What the exercise asks:
Give only the number of lines in the records that include the string "marker".

The data:
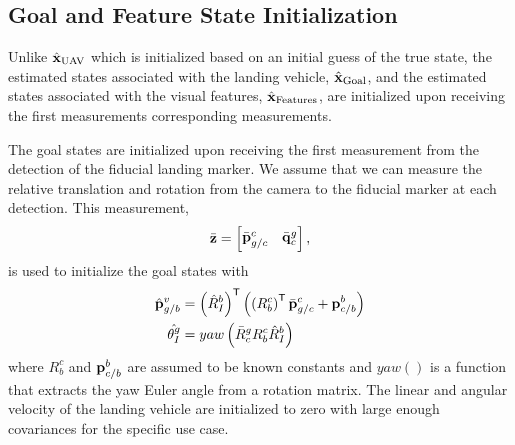 
\subsection{Goal and Feature State Initialization}
Unlike $\hat{\boldsymbol{\mathrm{x}}}_{\text{UAV}}$ which is initialized based on an initial
guess of the true state, the estimated states associated with the landing
vehicle, $\hat{\boldsymbol{\mathrm{x}}}_{\text{Goal}}$, and the estimated states associated
with the visual features, $\hat{\boldsymbol{\mathrm{x}}}_{\text{Features}}$, are initialized
upon receiving the first measurements corresponding measurements.

The goal states are initialized upon receiving the first measurement from
the detection of the fiducial landing marker. We assume that we can measure the
relative translation and rotation from the camera to the fiducial marker
at each detection. This measurement,
\begin{equation}
  \bar{\boldsymbol{\mathrm{z}}} =
  \begin{bmatrix}
    \bar{\boldsymbol{\mathrm{p}}}_{g/c}^c & \bar{\boldsymbol{\mathrm{q}}}_c^g
  \end{bmatrix},
  \label{eq:fiducial_meas}
\end{equation}
is used to initialize the goal states with
\begin{align}
  \hat{\boldsymbol{\mathrm{p}}}_{g/b}^v &= \left( \hat{R}_I^b \right)^{\mathsf{T}} \left( \left ( R_b^c
  \right)^{\mathsf{T}} \bar{\boldsymbol{\mathrm{p}}}_{g/c}^c + \boldsymbol{\mathrm{p}}_{c/b}^b
\right)   \\
      \hat{\theta_I^g} &= yaw \left( \bar{R}_c^g R_b^c \hat{R}_I^b \right)
\end{align}
where $R_b^c$ and $\boldsymbol{\mathrm{p}}_{c/b}^b$ are assumed to be known constants and
$yaw()$ is a function that extracts the yaw Euler angle from a rotation matrix.
The linear and angular velocity of the landing vehicle are initialized to
zero with large enough covariances for the specific use case.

Answer to the problem:
2